Não é questão de alguém vencendo outro, embora os estereótipos estejam aí para quem quiser fazer sua análise rasa - o rapaz pobre e negro, canta o racismo, e perde da garota branca, cabelo impecável que pega para si atitude girl power e a transforma em uma máquina de hits. O pop e a indústria de massa ainda não estão preparados para abraçar um álbum cujos versos acusam diretamente com uma parcela da população, revelando uma sociedade quebrada. Não, o pop da massa ainda sobrevive de temas universais, o amor, coisas assim. Mas, esperamos, falta pouco parao pop compreender a obra do rapper.

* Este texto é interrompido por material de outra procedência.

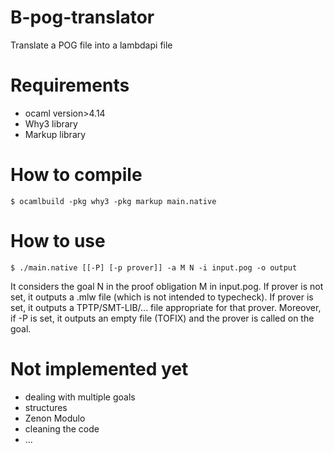 # B-pog-translator
Translate a POG file into a lambdapi file

# Requirements
- ocaml version>4.14
- Why3 library
- Markup library

# How to compile
```
$ ocamlbuild -pkg why3 -pkg markup main.native
```

# How to use
```
$ ./main.native [[-P] [-p prover]] -a M N -i input.pog -o output
```

It considers the goal N in the proof obligation M in input.pog. If prover is not set, it outputs a .mlw file (which is not intended to typecheck).
If prover is set, it outputs a TPTP/SMT-LIB/... file appropriate for that prover.
Moreover, if -P is set, it outputs an empty file (TOFIX) and the prover is called on the goal.

# Not implemented yet
- dealing with multiple goals
- structures
- Zenon Modulo
- cleaning the code
- ...
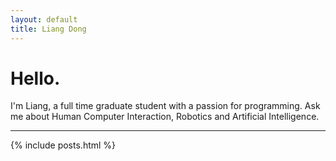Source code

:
```yaml
---
layout: default
title: Liang Dong
---
```


# Hello.

I'm Liang, a full time graduate student with a passion for
programming. Ask me about Human Computer Interaction, Robotics and Artificial Intelligence.

-----

{% include posts.html %}
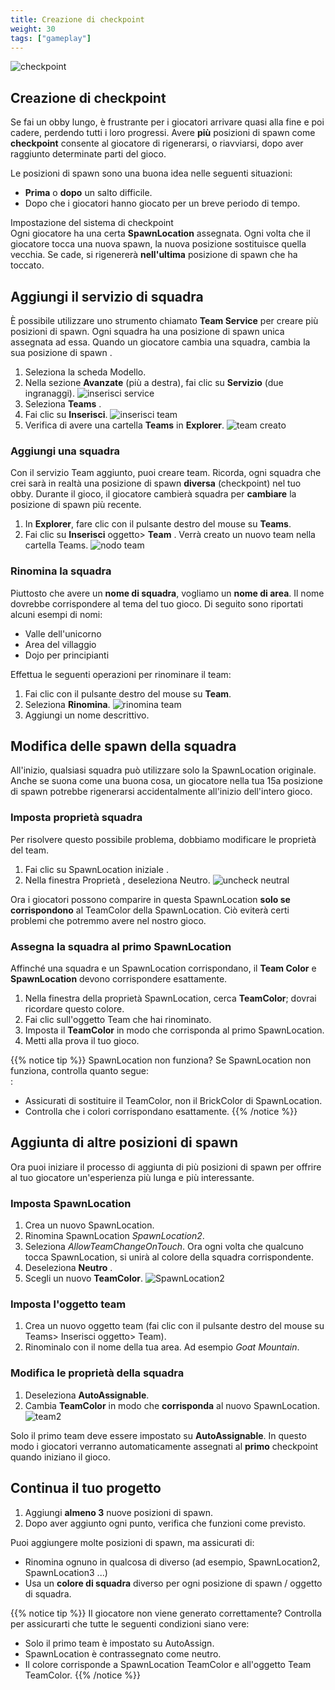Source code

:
 ```yaml
---
title: Creazione di checkpoint
weight: 30
tags: ["gameplay"] 
---
```


![checkpoint](IntroToStudio_heroCheckpoints.jpg)

## Creazione di checkpoint

Se fai un obby lungo, è frustrante per i giocatori arrivare quasi alla fine e poi cadere, perdendo tutti i loro progressi. Avere **più** posizioni di spawn come **checkpoint** consente al giocatore di rigenerarsi, o riavviarsi, dopo aver raggiunto determinate parti del gioco.

Le posizioni di spawn sono una buona idea nelle seguenti situazioni:

* **Prima** o **dopo** un salto difficile.
* Dopo che i giocatori hanno giocato per un breve periodo di tempo.

Impostazione del sistema di checkpoint  
Ogni giocatore ha una certa **SpawnLocation** assegnata. Ogni volta che il giocatore tocca una nuova spawn, la nuova posizione sostituisce quella vecchia. Se cade, si rigenererà **nell'ultima** posizione di spawn che ha toccato.

## Aggiungi il servizio di squadra

È possibile utilizzare uno strumento chiamato **Team Service** per creare più posizioni di spawn. Ogni squadra ha una posizione di spawn unica assegnata ad essa. Quando un giocatore cambia una squadra, cambia la sua posizione di spawn .

1. Seleziona la scheda Modello.
1. Nella sezione **Avanzate** (più a destra), fai clic su **Servizio** (due ingranaggi).
![inserisci service](InsertService_updated.png)
1. Seleziona **Teams** .
1. Fai clic su **Inserisci**.
![inserisci team](TeamsInsert_480x320.png)
1. Verifica di avere una cartella **Teams** in **Explorer**.
![team creato](TeamsCreated_480x320.png)

### Aggiungi una squadra

Con il servizio Team aggiunto, puoi creare team. Ricorda, ogni squadra che crei sarà in realtà una posizione di spawn **diversa** (checkpoint) nel tuo obby. Durante il gioco, il giocatore cambierà squadra per **cambiare** la posizione di spawn più recente.

1. In **Explorer**, fare clic con il pulsante destro del mouse su **Teams**.
1. Fai clic su **Inserisci** oggetto> **Team** . Verrà creato un nuovo team nella cartella Teams.
![nodo team](TeamNode_480x320.png)

### Rinomina la squadra

Piuttosto che avere un **nome di squadra**, vogliamo un **nome di area**. Il nome dovrebbe corrispondere al tema del tuo gioco. Di seguito sono riportati alcuni esempi di nomi:

* Valle dell'unicorno
* Area del villaggio
* Dojo per principianti

Effettua le seguenti operazioni per rinominare il team:

1. Fai clic con il pulsante destro del mouse su **Team**.
1. Seleziona **Rinomina**.
![rinomina team](RenameTeamNode_480x320.png)
1. Aggiungi un nome descrittivo.

## Modifica delle spawn della squadra

All'inizio, qualsiasi squadra può utilizzare solo la SpawnLocation originale. Anche se suona come una buona cosa, un giocatore nella tua 15a posizione di spawn potrebbe rigenerarsi accidentalmente all'inizio dell'intero gioco.

### Imposta proprietà squadra

Per risolvere questo possibile problema, dobbiamo modificare le proprietà del team.

1. Fai clic su SpawnLocation iniziale .
1. Nella finestra Proprietà , deseleziona Neutro.
![uncheck neutral](UncheckNeutral_480x320.png)

Ora i giocatori possono comparire in questa SpawnLocation **solo se corrispondono** al TeamColor della SpawnLocation. Ciò eviterà certi problemi che potremmo avere nel nostro gioco.

### Assegna la squadra al primo SpawnLocation

Affinché una squadra e un SpawnLocation corrispondano, il **Team Color** e **SpawnLocation** devono corrispondere esattamente.

1. Nella finestra della proprietà SpawnLocation, cerca **TeamColor**; dovrai ricordare questo colore.
1. Fai clic sull'oggetto Team che hai rinominato.
1. Imposta il **TeamColor** in modo che corrisponda al primo SpawnLocation.
1. Metti alla prova il tuo gioco.

{{% notice tip %}}
SpawnLocation non funziona?
Se SpawnLocation non funziona, controlla quanto segue:  
:  
* Assicurati di sostituire il TeamColor, non il BrickColor di SpawnLocation.
* Controlla che i colori corrispondano esattamente.
{{% /notice %}}

## Aggiunta di altre posizioni di spawn

Ora puoi iniziare il processo di aggiunta di più posizioni di spawn per offrire al tuo giocatore un'esperienza più lunga e più interessante.

### Imposta SpawnLocation

1. Crea un nuovo SpawnLocation.
1. Rinomina SpawnLocation *SpawnLocation2*.
1. Seleziona *AllowTeamChangeOnTouch*. Ora ogni volta che qualcuno tocca SpawnLocation, si unirà al colore della squadra corrispondente.
1. Deseleziona **Neutro** .
1. Scegli un nuovo **TeamColor**.
![SpawnLocation2](SpawnLocation2_480x320.png)

### Imposta l'oggetto team

1. Crea un nuovo oggetto team (fai clic con il pulsante destro del mouse su Teams> Inserisci oggetto> Team).
1. Rinominalo con il nome della tua area. Ad esempio *Goat Mountain*.

### Modifica le proprietà della squadra

1. Deseleziona **AutoAssignable**.
1. Cambia **TeamColor** in modo che **corrisponda** al nuovo SpawnLocation.
![team2](Team2_480x320.png)

Solo il primo team deve essere impostato su **AutoAssignable**. In questo modo i giocatori verranno automaticamente assegnati al **primo** checkpoint quando iniziano il gioco.

## Continua il tuo progetto

1. Aggiungi **almeno 3** nuove posizioni di spawn.
1. Dopo aver aggiunto ogni punto, verifica che funzioni come previsto.

Puoi aggiungere molte posizioni di spawn, ma assicurati di:

* Rinomina ognuno in qualcosa di diverso (ad esempio, SpawnLocation2, SpawnLocation3 ...)
* Usa un **colore di squadra** diverso per ogni posizione di spawn / oggetto di squadra.

{{% notice tip %}}
Il giocatore non viene generato correttamente?
Controlla per assicurarti che tutte le seguenti condizioni siano vere:

* Solo il primo team è impostato su AutoAssign.
* SpawnLocation è contrassegnato come neutro.
* Il colore corrisponde a SpawnLocation TeamColor e all'oggetto Team TeamColor.
{{% /notice %}}
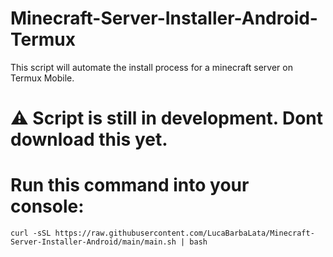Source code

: # Minecraft-Server-Installer-Android-Termux
This script will automate the install process for a minecraft server on Termux Mobile.
# ⚠️ Script is still in development. Dont download this yet.

# Run this command into your console:
```curl -sSL https://raw.githubusercontent.com/LucaBarbaLata/Minecraft-Server-Installer-Android/main/main.sh | bash```
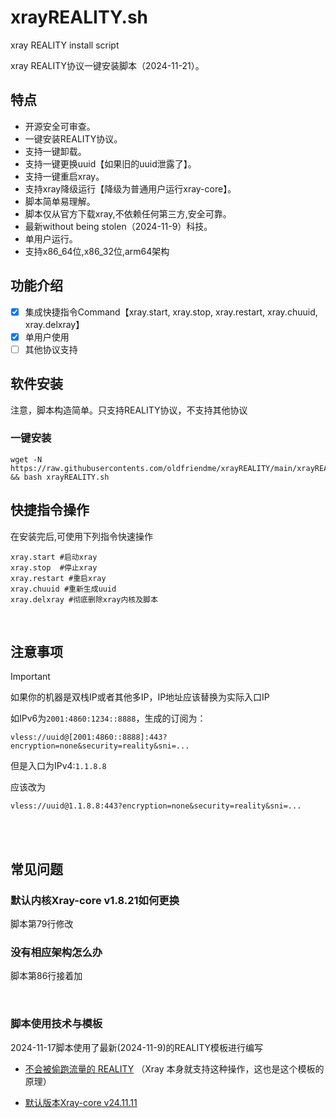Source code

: # xrayREALITY.sh

xray REALITY install script

xray REALITY协议一键安装脚本（2024-11-21）。

## 特点

* 开源安全可审查。
* 一键安装REALITY协议。
* 支持一键卸载。
* 支持一键更换uuid【如果旧的uuid泄露了】。
* 支持一键重启xray。
* 支持xray降级运行【降级为普通用户运行xray-core】。
* 脚本简单易理解。
* 脚本仅从官方下载xray,不依赖任何第三方,安全可靠。
* 最新without being stolen（2024-11-9）科技。
* 单用户运行。
* 支持x86_64位,x86_32位,arm64架构

## 功能介绍

- [x] 集成快捷指令Command【xray.start, xray.stop, xray.restart, xray.chuuid, xray.delxray】
- [x] 单用户使用
- [ ] 其他协议支持

## 软件安装
注意，脚本构造简单。只支持REALITY协议，不支持其他协议


### 一键安装

```
wget -N https://raw.githubusercontents.com/oldfriendme/xrayREALITY/main/xrayREALITY.sh && bash xrayREALITY.sh
```

## 快捷指令操作

在安装完后,可使用下列指令快速操作
```
xray.start #启动xray
xray.stop  #停止xray
xray.restart #重启xray
xray.chuuid #重新生成uuid
xray.delxray #彻底删除xray内核及脚本
```

</br>

## 注意事项
> [!IMPORTANT]
> 如果你的机器是双栈IP或者其他多IP，IP地址应该替换为实际入口IP
> 
> 如IPv6为`2001:4860:1234::8888`，生成的订阅为：
> 
> `vless://uuid@[2001:4860::8888]:443?encryption=none&security=reality&sni=...`
> 
> 但是入口为IPv4:`1.1.8.8`
> 
> 应该改为
> 
> `vless://uuid@1.1.8.8:443?encryption=none&security=reality&sni=...`

</br></br>

## 常见问题
### 默认内核Xray-core v1.8.21如何更换
脚本第79行修改

### 没有相应架构怎么办
脚本第86行接着加

</br>

### 脚本使用技术与模板

2024-11-17脚本使用了最新(2024-11-9)的REALITY模板进行编写
* [不会被偷跑流量的 REALITY](https://github.com/XTLS/Xray-examples/tree/main/VLESS-TCP-REALITY%20(without%20being%20stolen)) （Xray 本身就支持这种操作，这也是这个模板的原理）

* [默认版本Xray-core v24.11.11](https://github.com/XTLS/Xray-core/releases/tag/v24.11.11)
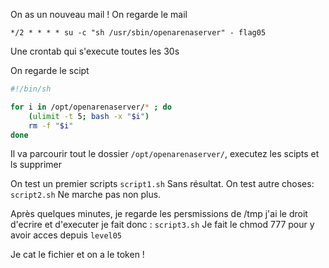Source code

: On as un nouveau mail !
On regarde le mail 
```
*/2 * * * * su -c "sh /usr/sbin/openarenaserver" - flag05
```
Une crontab qui s'execute toutes les 30s 

On regarde le scipt

```bash
#!/bin/sh

for i in /opt/openarenaserver/* ; do
	(ulimit -t 5; bash -x "$i")
	rm -f "$i"
done
```

Il va parcourir tout le dossier `/opt/openarenaserver/`, executez les scipts et ls supprimer

On test un premier scripts 
`script1.sh`
Sans résultat.
On test autre choses:
`script2.sh`
Ne marche pas non plus.

Après quelques minutes, je regarde les persmissions de /tmp j'ai le droit d'ecrire et d'executer
je fait donc :
`script3.sh`
Je fait le chmod 777 pour y avoir acces depuis `level05`

Je cat le fichier et on a le token !
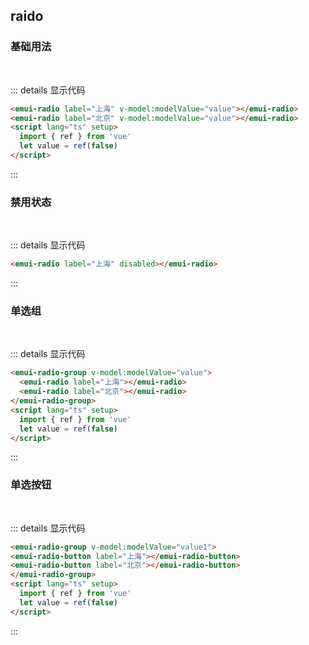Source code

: ## raido

### 基础用法
<br>
<emui-radio label="上海" v-model:modelValue="value"></emui-radio>
<emui-radio label="北京" v-model:modelValue="value"></emui-radio>

<script lang='ts' setup>
    import { ref} from 'vue'
    let value=ref(false)
    let value1=ref(false)
    let value2=ref(false)
</script>

::: details 显示代码

```html
<emui-radio label="上海" v-model:modelValue="value"></emui-radio>
<emui-radio label="北京" v-model:modelValue="value"></emui-radio>
<script lang="ts" setup>
  import { ref } from 'vue'
  let value = ref(false)
</script>
```

:::

### 禁用状态
<br>

<emui-radio label='上海' disabled></emui-radio>
::: details 显示代码

```html
<emui-radio label="上海" disabled></emui-radio>
```

:::

### 单选组
<br>
<emui-radio-group v-model:modelValue="value1">
<emui-radio label="上海"></emui-radio>
<emui-radio label="北京"></emui-radio>
</emui-radio-group>

::: details 显示代码

```html
<emui-radio-group v-model:modelValue="value">
  <emui-radio label="上海"></emui-radio>
  <emui-radio label="北京"></emui-radio>
</emui-radio-group>
<script lang="ts" setup>
  import { ref } from 'vue'
  let value = ref(false)
</script>
```

:::

### 单选按钮
<br>
<emui-radio-group v-model:modelValue="value2">
<emui-radio-button label="上海"></emui-radio-button>
<emui-radio-button label="北京"></emui-radio-button>
</emui-radio-group>

::: details 显示代码
```html
<emui-radio-group v-model:modelValue="value1">
<emui-radio-button label="上海"></emui-radio-button>
<emui-radio-button label="北京"></emui-radio-button>
</emui-radio-group>
<script lang="ts" setup>
  import { ref } from 'vue'
  let value = ref(false)
</script>
```
:::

Lamar fez o disco que o mundo todo precisava ouvir. Nem todos notaram To Pimp a Butterfly quando foi lançado, contudo. No fim de 2015, as listas de melhores discos do ano o colocou no topo e mais alguns dedicaram tempo para ouvi-lo. A performance no Grammy escancarou sua mensagem aos olhos e ouvidos daqueles que ainda o evitavam, involuntariamente ou não. Lamar é a faca, Lamar abre a ferida, com dor, para tirar do corpo aquilo que faz mal, um câncer, o racismo.